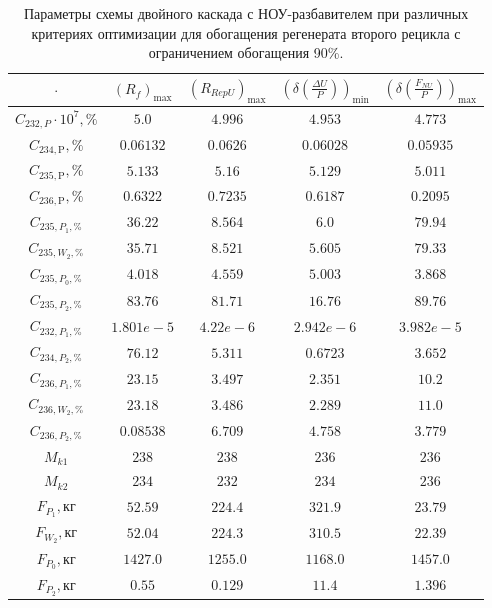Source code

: \begin{table}
    \begin{tabular}{ccccc}
    $\cdot$ & $(R_f)_\text{max}$ & $(R_{RepU})_\text{max}$ & $(\delta(\frac{\Delta U}{P}))_\text{min}$ & $(\delta(\frac{F_{NU}}{P}))_\text{max}$\\ \hline
    $C_{232,P}\cdot10^{7}, \%$ & $5.0$ & $4.996$ & $4.953$ & $4.773$\\ \hline
    $C_{234,\text{P}}, \%$ & $0.06132$ & $0.0626$ & $0.06028$ & $0.05935$\\ \hline
    $C_{235,\text{P}}, \%$ & $5.133$ & $5.16$ & $5.129$ & $5.011$\\ \hline
    $C_{236,\text{P}}, \%$ & $0.6322$ & $0.7235$ & $0.6187$ & $0.2095$\\ \hline
    $C_{235,P_1, \%}$ & $36.22$ & $8.564$ & $6.0$ & $79.94$\\ \hline
    $C_{235,W_2, \%}$ & $35.71$ & $8.521$ & $5.605$ & $79.33$\\ \hline
    $C_{235,P_0, \%}$ & $4.018$ & $4.559$ & $5.003$ & $3.868$\\ \hline
    $C_{235,P_2, \%}$ & $83.76$ & $81.71$ & $16.76$ & $89.76$\\ \hline
    $C_{232,P_1, \%}$ & $1.801e-5$ & $4.22e-6$ & $2.942e-6$ & $3.982e-5$\\ \hline
    $C_{234,P_2, \%}$ & $76.12$ & $5.311$ & $0.6723$ & $3.652$\\ \hline
    $C_{236,P_1, \%}$ & $23.15$ & $3.497$ & $2.351$ & $10.2$\\ \hline
    $C_{236,W_2, \%}$ & $23.18$ & $3.486$ & $2.289$ & $11.0$\\ \hline
    $C_{236,P_2, \%}$ & $0.08538$ & $6.709$ & $4.758$ & $3.779$\\ \hline
    $M_{k1}$ & $238$ & $238$ & $236$ & $236$\\ \hline
    $M_{k2}$ & $234$ & $232$ & $234$ & $236$\\ \hline
    $F_{P_1}, \text{кг}$ & $52.59$ & $224.4$ & $321.9$ & $23.79$\\ \hline
    $F_{W_2}, \text{кг}$ & $52.04$ & $224.3$ & $310.5$ & $22.39$\\ \hline
    $F_{P_0}, \text{кг}$ & $1427.0$ & $1255.0$ & $1168.0$ & $1457.0$\\ \hline
    $F_{P_2}, \text{кг}$ & $0.55$ & $0.129$ & $11.4$ & $1.396$\\ \hline
\end{tabular}
\caption{Параметры схемы двойного каскада с НОУ-разбавителем при различных критериях оптимизации для обогащения регенерата второго рецикла с ограничением обогащения 90\%.{\label{2opt2_90}}}
\end{table}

# [Your goal]
The answer should be the records above, unchanged, with the pictures omitted.

# [Solution for this task]
Source code

: \begin{table}
    \begin{tabular}{ccccc}
    $\cdot$ & $(R_f)_\text{max}$ & $(R_{RepU})_\text{max}$ & $(\delta(\frac{\Delta U}{P}))_\text{min}$ & $(\delta(\frac{F_{NU}}{P}))_\text{max}$\\ \hline
    $C_{232,P}\cdot10^{7}, \%$ & $5.0$ & $4.996$ & $4.953$ & $4.773$\\ \hline
    $C_{234,\text{P}}, \%$ & $0.06132$ & $0.0626$ & $0.06028$ & $0.05935$\\ \hline
    $C_{235,\text{P}}, \%$ & $5.133$ & $5.16$ & $5.129$ & $5.011$\\ \hline
    $C_{236,\text{P}}, \%$ & $0.6322$ & $0.7235$ & $0.6187$ & $0.2095$\\ \hline
    $C_{235,P_1, \%}$ & $36.22$ & $8.564$ & $6.0$ & $79.94$\\ \hline
    $C_{235,W_2, \%}$ & $35.71$ & $8.521$ & $5.605$ & $79.33$\\ \hline
    $C_{235,P_0, \%}$ & $4.018$ & $4.559$ & $5.003$ & $3.868$\\ \hline
    $C_{235,P_2, \%}$ & $83.76$ & $81.71$ & $16.76$ & $89.76$\\ \hline
    $C_{232,P_1, \%}$ & $1.801e-5$ & $4.22e-6$ & $2.942e-6$ & $3.982e-5$\\ \hline
    $C_{234,P_2, \%}$ & $76.12$ & $5.311$ & $0.6723$ & $3.652$\\ \hline
    $C_{236,P_1, \%}$ & $23.15$ & $3.497$ & $2.351$ & $10.2$\\ \hline
    $C_{236,W_2, \%}$ & $23.18$ & $3.486$ & $2.289$ & $11.0$\\ \hline
    $C_{236,P_2, \%}$ & $0.08538$ & $6.709$ & $4.758$ & $3.779$\\ \hline
    $M_{k1}$ & $238$ & $238$ & $236$ & $236$\\ \hline
    $M_{k2}$ & $234$ & $232$ & $234$ & $236$\\ \hline
    $F_{P_1}, \text{кг}$ & $52.59$ & $224.4$ & $321.9$ & $23.79$\\ \hline
    $F_{W_2}, \text{кг}$ & $52.04$ & $224.3$ & $310.5$ & $22.39$\\ \hline
    $F_{P_0}, \text{кг}$ & $1427.0$ & $1255.0$ & $1168.0$ & $1457.0$\\ \hline
    $F_{P_2}, \text{кг}$ & $0.55$ & $0.129$ & $11.4$ & $1.396$\\ \hline
\end{tabular}
\caption{Параметры схемы двойного каскада с НОУ-разбавителем при различных критериях оптимизации для обогащения регенерата второго рецикла с ограничением обогащения 90\%.{\label{2opt2_90}}}
\end{table}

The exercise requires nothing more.